Question
You are selling $20,000,000 of $1,000, 10 year bonds with a stated rate of 4.7% interest.The bonds pay interest semi-annually starting at the end of
You are selling $20,000,000 of $1,000, 10 year bonds with a stated rate of 4.7% interest.The bonds pay interest semi-annually starting at the end of the first period.The bond principal will be paid back at the end of the term.You will be using Excel and Excel Functions to make a model to find the "pricing" of the bonds at the date of sale (7/30/2020) when the market rate of interest was 5% and an amortization table assuming for all 10 years of the bond term.Many of your answers will be calculated using Excel Functions and/or cell references.Be sure to follow the instructions carefully and do not type in amounts when the instructions require otherwise.
Entering Variable Labels:
Starting in cell A3 and ending in cell A8 enter the following variable labels
Bond Face Amount
Stated Rate of Interest (Annual)
Periodic Cash Interest Amount
Market Rate of Interest (Annual)
Term (Years)
Number of Periods
Entering/computing Variable amounts:
Starting in Cell B3 and ending in Cell B8 enter the appropriate variable amount.The Periodic Cash Interest Amount and Number of Periods should be computed using excel formulas and cell references.Remember to compute the periodic interest rate within the excel formula/function,
Entering Present Value (PV) Labels:
Starting in cell A10 and ending in cell A12 enter the following present value labels
PV of Interest Payments
PV of Principle Repayment
Pricing of Bonds**
** a.k.a "the proceeds from selling the bonds"
Compute the Present Value amounts and the total Pricing of the Bonds on 7/31/20:
Using the PV function, determine the present value of all bond cash interest payments in cell B10
Using the PV function, determine the present value of the bond principle repayment in cell B11
Using an Excel formula, determine the total pricing of the bonds in cell B12
Prepair an Amortization Table for the Bond Offering
Entering Column Headings for the Amortization Table:
Starting in cell A18 and ending in cell E18 enter the following column headings/titles.You may use Format Cells/Alignment/Wrap Text to keep your column widths reasonable. Alternatively, you may use rows 17 and 18, same cells A-E, to enter your column headings using multiple cells.
Date
Cash Interest Amount
Effective Interest Amount
Increase/(Decrease) in Outstanding Balance
Outstanding Debt Balance
Completing the Amortization Table
Starting in cell A19 thru A39 input the dates of each period...start with 7/31/2020
Enter the amount of the Outstanding Debt Balance as of 7/31/20 in cell E19
Starting in Cell B20 and ending in B39, reference the Cash Interest payment made every period.The cell reference in B20 should be an "absolute reference" (see discussion below) that can then be copied into cells B21 thru B39.

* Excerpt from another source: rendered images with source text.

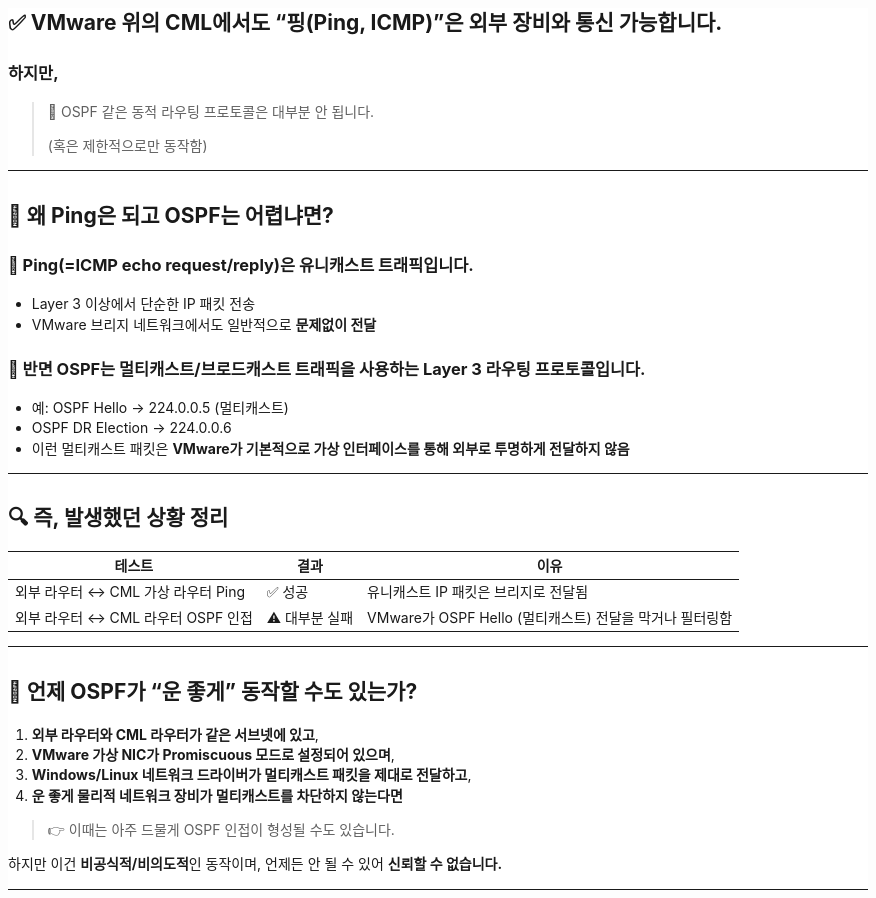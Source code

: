 
## ✅ VMware 위의 CML에서도 **“핑(Ping, ICMP)”은 외부 장비와 통신 가능**합니다.

### 하지만,

> 🔴 OSPF 같은 동적 라우팅 프로토콜은 대부분 안 됩니다.
> 
> 
> (혹은 제한적으로만 동작함)
> 

---

## 🤔 왜 Ping은 되고 OSPF는 어렵냐면?

### 🔹 Ping(=ICMP echo request/reply)은 **유니캐스트 트래픽**입니다.

- Layer 3 이상에서 단순한 IP 패킷 전송
- VMware 브리지 네트워크에서도 일반적으로 **문제없이 전달**

### 🔹 반면 OSPF는 **멀티캐스트/브로드캐스트 트래픽을 사용하는 Layer 3 라우팅 프로토콜**입니다.

- 예: OSPF Hello → 224.0.0.5 (멀티캐스트)
- OSPF DR Election → 224.0.0.6
- 이런 멀티캐스트 패킷은 **VMware가 기본적으로 가상 인터페이스를 통해 외부로 투명하게 전달하지 않음**

---

## 🔍 즉, 발생했던 상황 정리

| 테스트 | 결과 | 이유 |
| --- | --- | --- |
| 외부 라우터 ↔︎ CML 가상 라우터 Ping | ✅ 성공 | 유니캐스트 IP 패킷은 브리지로 전달됨 |
| 외부 라우터 ↔︎ CML 라우터 OSPF 인접 | ⚠️ 대부분 실패 | VMware가 OSPF Hello (멀티캐스트) 전달을 막거나 필터링함 |

---

## 🎯 언제 OSPF가 “운 좋게” 동작할 수도 있는가?

1. **외부 라우터와 CML 라우터가 같은 서브넷에 있고**,
2. **VMware 가상 NIC가 Promiscuous 모드로 설정되어 있으며**,
3. **Windows/Linux 네트워크 드라이버가 멀티캐스트 패킷을 제대로 전달하고**,
4. **운 좋게 물리적 네트워크 장비가 멀티캐스트를 차단하지 않는다면**

> 👉 이때는 아주 드물게 OSPF 인접이 형성될 수도 있습니다.
> 

하지만 이건 **비공식적/비의도적**인 동작이며, 언제든 안 될 수 있어 **신뢰할 수 없습니다.**

---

The $ is used in a cell reference to make an absolute reference. An absolute reference is one that will not change when the formula is copied.
There are many variations of absolute references:
$A$1 will always point to column A and row 1
Starting in Cell C20 and ending in C39, compute, using an Excel formula, the Effective Interest amount for every period.Remember to compute the periodic interest rate within the excel formula/function. The cell reference in C20 (for the market rate, only) should be an "absolute reference" (see discussion above) that can then be copied into cells C21 thru C39.
Starting in Cell D20 and ending in D39, compute, using an Excel formula, the outstanding debt balance amount for every period.
Starting in Cell E20 and ending in E39, compute, using an Excel formula, the outstanding debt balance increase/(decrease) amount for ending date of every period.